### ACTIVITY
In the records, each line holding "buefy" must be reported.

Source texts of formatted documents
━━━━━━
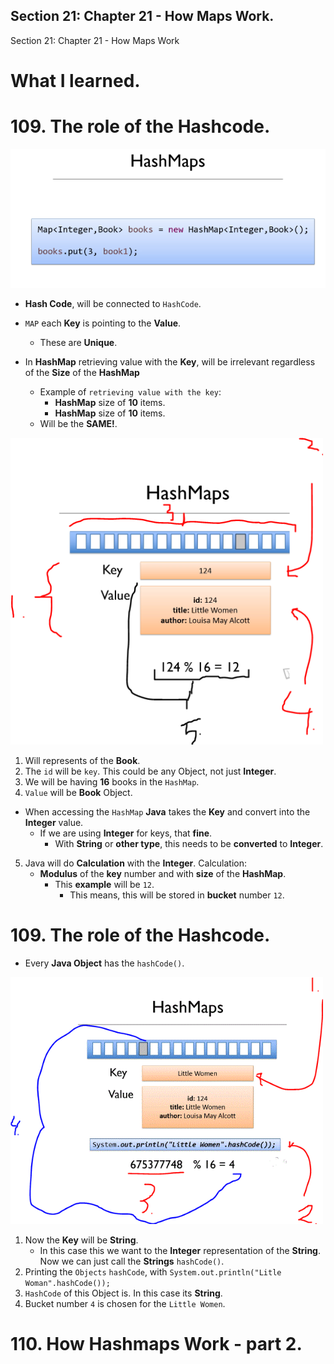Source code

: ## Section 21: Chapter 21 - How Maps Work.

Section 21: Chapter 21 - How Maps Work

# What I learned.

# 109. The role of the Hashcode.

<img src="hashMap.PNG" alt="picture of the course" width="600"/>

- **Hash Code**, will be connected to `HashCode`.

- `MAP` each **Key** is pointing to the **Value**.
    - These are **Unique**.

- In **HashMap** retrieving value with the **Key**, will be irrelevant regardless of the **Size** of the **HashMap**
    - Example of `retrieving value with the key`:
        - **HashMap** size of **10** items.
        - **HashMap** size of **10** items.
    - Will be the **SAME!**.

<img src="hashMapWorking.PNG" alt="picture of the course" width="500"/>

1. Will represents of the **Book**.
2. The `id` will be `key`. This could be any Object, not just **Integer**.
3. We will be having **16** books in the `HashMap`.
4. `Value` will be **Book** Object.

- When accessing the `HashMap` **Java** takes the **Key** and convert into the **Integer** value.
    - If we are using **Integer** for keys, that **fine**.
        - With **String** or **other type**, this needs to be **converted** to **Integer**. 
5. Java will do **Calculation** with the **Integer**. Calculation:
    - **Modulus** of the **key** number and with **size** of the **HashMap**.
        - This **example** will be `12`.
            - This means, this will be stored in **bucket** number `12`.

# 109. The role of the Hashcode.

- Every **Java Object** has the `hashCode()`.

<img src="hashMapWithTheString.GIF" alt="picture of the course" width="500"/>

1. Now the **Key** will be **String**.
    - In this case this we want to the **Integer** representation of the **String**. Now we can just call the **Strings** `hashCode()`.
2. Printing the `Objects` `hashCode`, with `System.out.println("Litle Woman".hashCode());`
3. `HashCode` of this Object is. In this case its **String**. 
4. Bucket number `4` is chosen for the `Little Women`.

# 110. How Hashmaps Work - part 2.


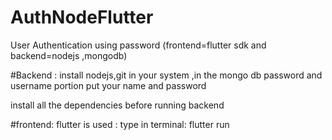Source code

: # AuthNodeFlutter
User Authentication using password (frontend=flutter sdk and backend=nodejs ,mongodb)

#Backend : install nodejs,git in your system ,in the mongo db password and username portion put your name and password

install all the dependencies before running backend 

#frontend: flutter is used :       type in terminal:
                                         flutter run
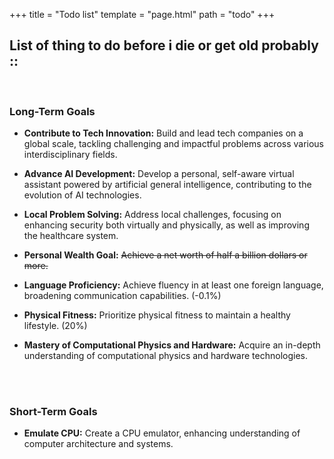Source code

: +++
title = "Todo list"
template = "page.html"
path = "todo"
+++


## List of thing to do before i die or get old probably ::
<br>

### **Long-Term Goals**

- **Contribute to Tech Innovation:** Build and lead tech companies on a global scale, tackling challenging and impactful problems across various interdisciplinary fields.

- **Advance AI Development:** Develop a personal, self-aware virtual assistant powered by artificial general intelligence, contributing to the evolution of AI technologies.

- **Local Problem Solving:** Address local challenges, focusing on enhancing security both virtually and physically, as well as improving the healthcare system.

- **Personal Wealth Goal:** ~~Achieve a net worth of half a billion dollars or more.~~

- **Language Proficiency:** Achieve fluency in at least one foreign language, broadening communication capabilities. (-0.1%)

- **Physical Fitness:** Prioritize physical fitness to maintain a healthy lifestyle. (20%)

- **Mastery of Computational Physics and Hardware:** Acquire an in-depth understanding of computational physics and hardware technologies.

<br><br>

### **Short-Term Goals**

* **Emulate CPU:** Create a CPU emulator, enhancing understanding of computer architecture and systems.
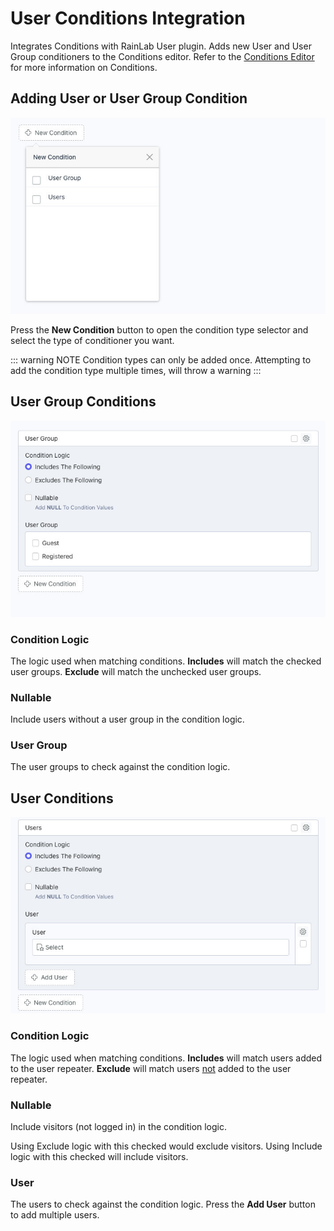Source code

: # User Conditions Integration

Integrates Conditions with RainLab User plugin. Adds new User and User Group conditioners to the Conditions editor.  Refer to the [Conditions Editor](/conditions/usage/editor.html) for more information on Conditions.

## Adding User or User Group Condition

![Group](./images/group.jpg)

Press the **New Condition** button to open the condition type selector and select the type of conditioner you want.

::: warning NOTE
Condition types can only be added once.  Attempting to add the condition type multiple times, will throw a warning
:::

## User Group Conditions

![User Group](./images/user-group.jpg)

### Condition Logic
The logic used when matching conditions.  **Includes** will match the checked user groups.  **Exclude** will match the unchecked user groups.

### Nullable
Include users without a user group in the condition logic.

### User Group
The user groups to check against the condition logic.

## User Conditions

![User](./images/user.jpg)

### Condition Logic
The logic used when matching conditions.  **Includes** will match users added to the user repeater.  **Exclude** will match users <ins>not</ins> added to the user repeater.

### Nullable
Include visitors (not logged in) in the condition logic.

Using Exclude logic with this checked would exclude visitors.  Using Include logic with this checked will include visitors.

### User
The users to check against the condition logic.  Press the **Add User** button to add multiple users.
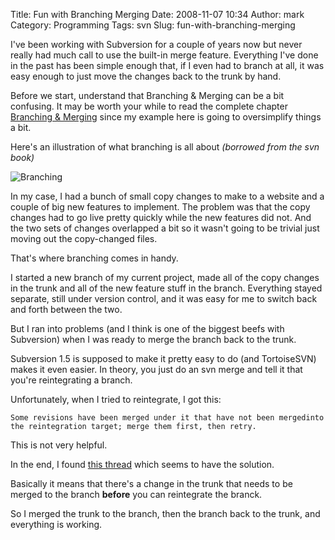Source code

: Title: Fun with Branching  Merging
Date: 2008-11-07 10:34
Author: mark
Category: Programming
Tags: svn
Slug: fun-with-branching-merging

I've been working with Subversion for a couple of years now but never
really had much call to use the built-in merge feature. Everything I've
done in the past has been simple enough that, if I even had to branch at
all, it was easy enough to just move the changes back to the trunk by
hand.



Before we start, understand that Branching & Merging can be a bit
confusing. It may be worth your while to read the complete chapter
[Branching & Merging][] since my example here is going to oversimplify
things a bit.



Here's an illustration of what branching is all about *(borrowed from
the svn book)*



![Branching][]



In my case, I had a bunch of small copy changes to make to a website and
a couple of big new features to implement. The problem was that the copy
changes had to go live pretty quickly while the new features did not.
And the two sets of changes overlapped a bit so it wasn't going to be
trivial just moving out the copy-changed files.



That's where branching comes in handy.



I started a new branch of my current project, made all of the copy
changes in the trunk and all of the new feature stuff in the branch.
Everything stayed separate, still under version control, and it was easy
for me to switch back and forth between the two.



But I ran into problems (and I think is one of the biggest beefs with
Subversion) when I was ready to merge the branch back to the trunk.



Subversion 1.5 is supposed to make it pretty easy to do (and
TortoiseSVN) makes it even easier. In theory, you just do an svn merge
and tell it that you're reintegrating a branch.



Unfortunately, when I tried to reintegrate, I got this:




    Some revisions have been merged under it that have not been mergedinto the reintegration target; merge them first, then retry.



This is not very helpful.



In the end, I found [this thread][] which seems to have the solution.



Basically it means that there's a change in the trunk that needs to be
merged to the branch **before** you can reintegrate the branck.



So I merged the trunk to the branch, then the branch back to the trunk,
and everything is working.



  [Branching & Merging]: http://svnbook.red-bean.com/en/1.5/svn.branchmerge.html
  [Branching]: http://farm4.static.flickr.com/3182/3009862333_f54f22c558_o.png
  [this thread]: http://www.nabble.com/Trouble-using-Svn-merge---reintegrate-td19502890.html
━━━━━━
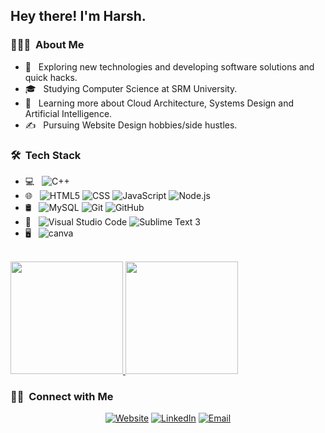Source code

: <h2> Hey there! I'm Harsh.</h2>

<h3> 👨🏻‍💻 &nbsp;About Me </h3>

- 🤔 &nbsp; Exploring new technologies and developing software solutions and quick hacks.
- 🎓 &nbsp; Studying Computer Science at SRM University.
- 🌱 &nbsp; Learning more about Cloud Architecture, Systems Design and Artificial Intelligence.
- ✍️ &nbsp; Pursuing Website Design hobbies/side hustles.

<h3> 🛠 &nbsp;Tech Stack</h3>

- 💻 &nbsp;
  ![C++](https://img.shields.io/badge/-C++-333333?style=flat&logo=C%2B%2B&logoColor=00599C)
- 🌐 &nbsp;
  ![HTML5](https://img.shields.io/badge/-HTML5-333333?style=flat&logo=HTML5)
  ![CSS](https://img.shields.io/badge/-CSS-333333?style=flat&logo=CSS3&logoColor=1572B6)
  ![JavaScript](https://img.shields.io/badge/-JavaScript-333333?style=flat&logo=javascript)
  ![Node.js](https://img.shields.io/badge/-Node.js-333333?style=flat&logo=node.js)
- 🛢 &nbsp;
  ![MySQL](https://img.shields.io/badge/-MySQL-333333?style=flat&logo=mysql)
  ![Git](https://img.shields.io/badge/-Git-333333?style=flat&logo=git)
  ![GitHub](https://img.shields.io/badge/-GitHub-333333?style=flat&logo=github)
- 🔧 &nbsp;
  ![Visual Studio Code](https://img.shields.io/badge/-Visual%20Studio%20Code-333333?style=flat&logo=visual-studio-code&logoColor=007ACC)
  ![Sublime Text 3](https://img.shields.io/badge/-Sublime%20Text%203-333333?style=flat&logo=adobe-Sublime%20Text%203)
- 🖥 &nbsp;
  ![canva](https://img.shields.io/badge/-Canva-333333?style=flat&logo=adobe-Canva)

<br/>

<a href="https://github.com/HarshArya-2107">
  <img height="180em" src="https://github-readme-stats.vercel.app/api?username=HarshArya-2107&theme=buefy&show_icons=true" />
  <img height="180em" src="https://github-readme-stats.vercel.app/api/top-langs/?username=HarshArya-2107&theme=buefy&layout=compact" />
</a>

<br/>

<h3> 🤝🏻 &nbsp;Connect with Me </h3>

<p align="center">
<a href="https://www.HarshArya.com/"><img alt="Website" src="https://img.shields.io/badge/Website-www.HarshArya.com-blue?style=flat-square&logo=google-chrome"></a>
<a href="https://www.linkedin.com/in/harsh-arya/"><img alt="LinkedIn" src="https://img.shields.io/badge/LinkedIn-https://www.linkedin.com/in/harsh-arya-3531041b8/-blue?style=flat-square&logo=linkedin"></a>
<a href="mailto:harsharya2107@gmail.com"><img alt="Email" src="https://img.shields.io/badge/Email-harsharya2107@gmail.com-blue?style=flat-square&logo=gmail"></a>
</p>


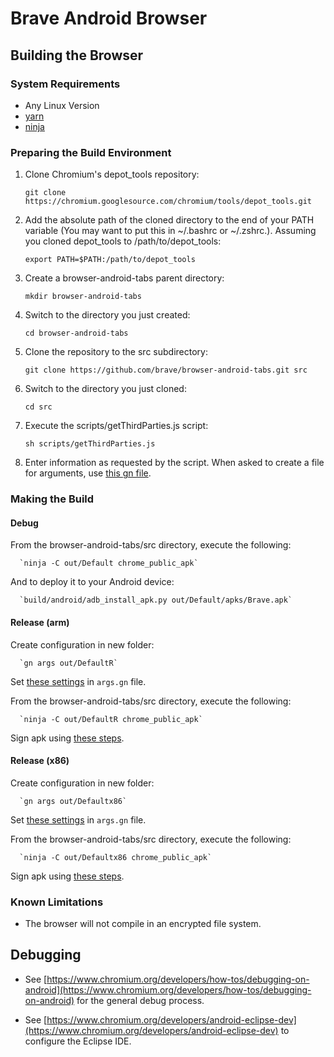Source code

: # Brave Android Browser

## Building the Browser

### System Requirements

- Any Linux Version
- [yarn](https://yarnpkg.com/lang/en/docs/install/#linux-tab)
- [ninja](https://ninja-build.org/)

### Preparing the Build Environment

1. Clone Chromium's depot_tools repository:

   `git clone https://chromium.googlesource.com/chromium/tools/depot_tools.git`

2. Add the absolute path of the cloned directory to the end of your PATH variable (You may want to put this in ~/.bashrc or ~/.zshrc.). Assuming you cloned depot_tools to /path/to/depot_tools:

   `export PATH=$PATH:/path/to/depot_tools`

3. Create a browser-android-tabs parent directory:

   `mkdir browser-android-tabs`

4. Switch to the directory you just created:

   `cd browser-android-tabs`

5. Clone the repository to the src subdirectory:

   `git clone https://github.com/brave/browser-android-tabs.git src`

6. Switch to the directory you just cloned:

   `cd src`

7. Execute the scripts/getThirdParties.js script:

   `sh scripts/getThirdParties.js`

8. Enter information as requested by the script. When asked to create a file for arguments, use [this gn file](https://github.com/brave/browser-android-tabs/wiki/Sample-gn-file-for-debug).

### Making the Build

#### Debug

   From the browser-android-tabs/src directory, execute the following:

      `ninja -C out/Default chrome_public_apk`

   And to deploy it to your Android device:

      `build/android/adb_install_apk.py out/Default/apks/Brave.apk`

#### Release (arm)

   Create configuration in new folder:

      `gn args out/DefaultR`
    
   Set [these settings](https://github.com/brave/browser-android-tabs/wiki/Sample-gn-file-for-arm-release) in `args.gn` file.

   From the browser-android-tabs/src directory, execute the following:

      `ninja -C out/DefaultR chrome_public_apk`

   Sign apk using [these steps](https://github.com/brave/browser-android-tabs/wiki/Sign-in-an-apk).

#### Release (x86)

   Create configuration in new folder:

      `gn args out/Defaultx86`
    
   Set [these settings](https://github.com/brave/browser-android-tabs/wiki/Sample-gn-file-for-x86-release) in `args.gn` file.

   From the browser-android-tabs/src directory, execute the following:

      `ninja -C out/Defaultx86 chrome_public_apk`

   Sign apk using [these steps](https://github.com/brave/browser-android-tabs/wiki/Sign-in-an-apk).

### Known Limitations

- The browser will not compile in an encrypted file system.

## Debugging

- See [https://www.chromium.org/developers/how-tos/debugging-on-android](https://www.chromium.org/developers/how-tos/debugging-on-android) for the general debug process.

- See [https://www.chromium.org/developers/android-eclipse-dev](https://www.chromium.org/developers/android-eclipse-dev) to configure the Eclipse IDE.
━━━━━━
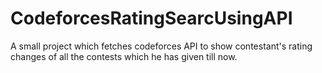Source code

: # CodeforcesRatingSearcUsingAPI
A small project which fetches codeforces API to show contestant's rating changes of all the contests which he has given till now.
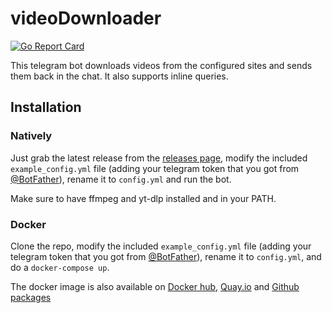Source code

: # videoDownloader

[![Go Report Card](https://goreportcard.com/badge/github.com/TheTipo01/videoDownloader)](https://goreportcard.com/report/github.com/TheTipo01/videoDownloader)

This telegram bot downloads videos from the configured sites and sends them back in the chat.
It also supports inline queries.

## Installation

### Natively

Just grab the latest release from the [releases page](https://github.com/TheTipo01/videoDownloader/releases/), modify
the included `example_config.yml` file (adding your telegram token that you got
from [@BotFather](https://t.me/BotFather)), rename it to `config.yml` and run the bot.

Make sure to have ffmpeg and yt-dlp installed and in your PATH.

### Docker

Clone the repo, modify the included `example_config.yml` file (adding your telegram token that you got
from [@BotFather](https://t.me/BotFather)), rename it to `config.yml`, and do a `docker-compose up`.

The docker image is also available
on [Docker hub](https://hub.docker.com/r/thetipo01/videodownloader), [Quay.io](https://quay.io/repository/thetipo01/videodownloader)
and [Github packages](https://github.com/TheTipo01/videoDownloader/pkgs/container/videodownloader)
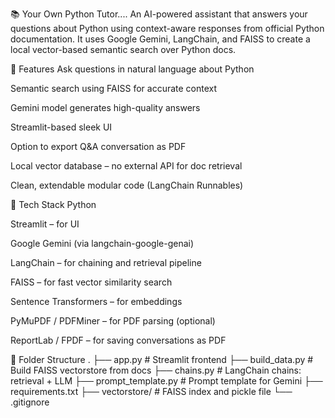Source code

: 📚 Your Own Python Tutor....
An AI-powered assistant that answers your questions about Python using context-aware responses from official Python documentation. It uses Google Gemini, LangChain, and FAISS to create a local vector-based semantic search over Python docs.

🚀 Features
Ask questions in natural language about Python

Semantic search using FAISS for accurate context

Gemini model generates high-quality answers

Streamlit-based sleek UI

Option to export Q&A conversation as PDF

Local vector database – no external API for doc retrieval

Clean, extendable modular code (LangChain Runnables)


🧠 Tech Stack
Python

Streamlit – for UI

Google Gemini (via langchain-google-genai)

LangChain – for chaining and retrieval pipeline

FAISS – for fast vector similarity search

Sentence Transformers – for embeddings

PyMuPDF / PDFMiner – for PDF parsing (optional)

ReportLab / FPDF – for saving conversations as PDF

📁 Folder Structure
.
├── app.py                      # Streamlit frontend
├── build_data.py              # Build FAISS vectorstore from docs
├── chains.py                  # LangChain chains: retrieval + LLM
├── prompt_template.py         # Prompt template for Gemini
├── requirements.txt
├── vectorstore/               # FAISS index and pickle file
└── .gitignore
━━━━━━
### RESPONSE TO THIS EXERCISE
  <img height="180em" src="https://github-readme-stats.vercel.app/api?username=HarshArya-2107&theme=buefy&show_icons=true" />
  <img height="180em" src="https://github-readme-stats.vercel.app/api/top-langs/?username=HarshArya-2107&theme=buefy&layout=compact" />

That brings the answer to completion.